Monday, January 16, 2012

French Garden

     Matt suggested that I name my most recently finished painting French Garden. I was not quite sure if it fit. The painting was actually based off of a friend's Facebook photo, though it came out very different from what I had first had in mind. I have been ignoring painting lately, because somehow I decided that writing was the most important thing for me to do at this time when really both are very important to me.
     When we first arrived in Oregon (after our honeymoon) we were job and house/apartment hunting, and I had decided that I needed to devote my time mainly to this search. I did not bring any canvas or paint with me. I did bring notebooks (of course, because I don't even travel without them) and I wrote here and there. After a couple weeks however, I began to feel the urge to paint (probably due to the fact that we arrived in the Fall, and Oregon is absolutely beautiful during that season). Instead of buying acrylics, which has been my paint of choice since I started painting, I bought oil.
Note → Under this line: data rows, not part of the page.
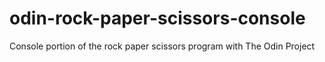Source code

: # odin-rock-paper-scissors-console
Console portion of the rock paper scissors program with The Odin Project

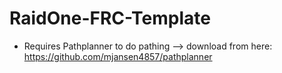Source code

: # RaidOne-FRC-Template
- Requires Pathplanner to do pathing --> download from here: https://github.com/mjansen4857/pathplanner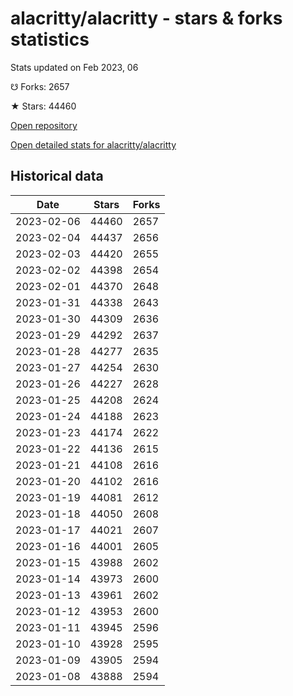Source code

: # alacritty/alacritty - stars & forks statistics

Stats updated on Feb 2023, 06

☋ Forks: 2657

★ Stars: 44460

[Open repository](https://github.com/alacritty/alacritty)

[Open detailed stats for alacritty/alacritty](https://reviewgithub.com/rep/alacritty/alacritty)

## Historical data
| Date | Stars | Forks |
|------|-------|-------|
| 2023-02-06 | 44460 | 2657 | 
| 2023-02-04 | 44437 | 2656 | 
| 2023-02-03 | 44420 | 2655 | 
| 2023-02-02 | 44398 | 2654 | 
| 2023-02-01 | 44370 | 2648 | 
| 2023-01-31 | 44338 | 2643 | 
| 2023-01-30 | 44309 | 2636 | 
| 2023-01-29 | 44292 | 2637 | 
| 2023-01-28 | 44277 | 2635 | 
| 2023-01-27 | 44254 | 2630 | 
| 2023-01-26 | 44227 | 2628 | 
| 2023-01-25 | 44208 | 2624 | 
| 2023-01-24 | 44188 | 2623 | 
| 2023-01-23 | 44174 | 2622 | 
| 2023-01-22 | 44136 | 2615 | 
| 2023-01-21 | 44108 | 2616 | 
| 2023-01-20 | 44102 | 2616 | 
| 2023-01-19 | 44081 | 2612 | 
| 2023-01-18 | 44050 | 2608 | 
| 2023-01-17 | 44021 | 2607 | 
| 2023-01-16 | 44001 | 2605 | 
| 2023-01-15 | 43988 | 2602 | 
| 2023-01-14 | 43973 | 2600 | 
| 2023-01-13 | 43961 | 2602 | 
| 2023-01-12 | 43953 | 2600 | 
| 2023-01-11 | 43945 | 2596 | 
| 2023-01-10 | 43928 | 2595 | 
| 2023-01-09 | 43905 | 2594 | 
| 2023-01-08 | 43888 | 2594 |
     I warn you that oil is a pain to clean off of your brushes, it takes forever to dry, and is definitely not the best choice if you have curious little kids around you that want to touch your unfinished project. But I am absolutely in love with it, and for now I cannot even think of going back to acrylic. 
     The job search is still extremely important. I have simply decided that sending out resumes and waiting for call backs is not a very fulfilling life style, and I will no longer ignore the Muse calling me to canvas, computer screen, or notebook. It has been three months since I have been without a job (the bright side is that I have been married for three months!), in a different state, away from my immediate family. I miss home. I miss my mom and dad. I miss my sister and brothers. God, I miss my nieces. I miss my friends. I miss California (well, maybe not the traffic).
     The larger picture of my family is spread out across the U.S. in California, Texas, Louisiana, Oregon, Virginia, Florida, and Washington (I may be missing something... do you know how big my family is!?!). It makes me wonder how they all had the strength to get through their moves, how often they thought about going back, was sticking it out worth while, and if so, what made it so worth while? No matter what anyone tells you, whether they say "It is going to be awesome, you will love it" or "You must be crazy moving that far away from family",  if you feel the need to do it, then you should. It will pan out later whether it was awesome or crazy. It is better than just sitting around wishing that you had tried it. I still have my youth, my awesome husband, and no children as of yet. My heart said "go", Matt said "okay", and we did. 
     When times are tough I try to count my blessings, I go to Starbucks and write(... though my gift card just ran out), I sit down and paint, I read, and I still dream about what it will be like to live with just Matt. When we find a place of our own, it has to have a bathtub, because I plan on taking a lot of them. 
     I don't know if any of my hobbies will ever pan out as careers. I have a responsibility to myself to do them no matter what though, because they make me happy. 
     I finished reading the book French Women Don't Sleep Alone, and I highly recommend it. I have decided to incorporate some of the tips from that book into my every day life, and I feel like I am just beaming with feminine energy when I do. I walk to the coffee shop, I smile at strangers (not a big smile, just a closed lip smile) that I pass on the street, I wear matching under garments, my writing is my 'secret garden', I wear pretty smelling lotion or perfume, and I just appreciate being a woman. Oh and I started studying French again. It ends up all I needed was a break from the classroom environment. I think college grads miss and romanticize their college days (I am certainly guilty of this at times.. until I see posts during finals week on FB). Learning does not have to stop. In fact, it should not. It should merely become more specific to your own tastes and passions. 
    The fact that I allow myself these little bits of joy every day makes me think that years from now when I am looking back on this moment the struggle will seem so vague that I may not even believe that it was really even going on.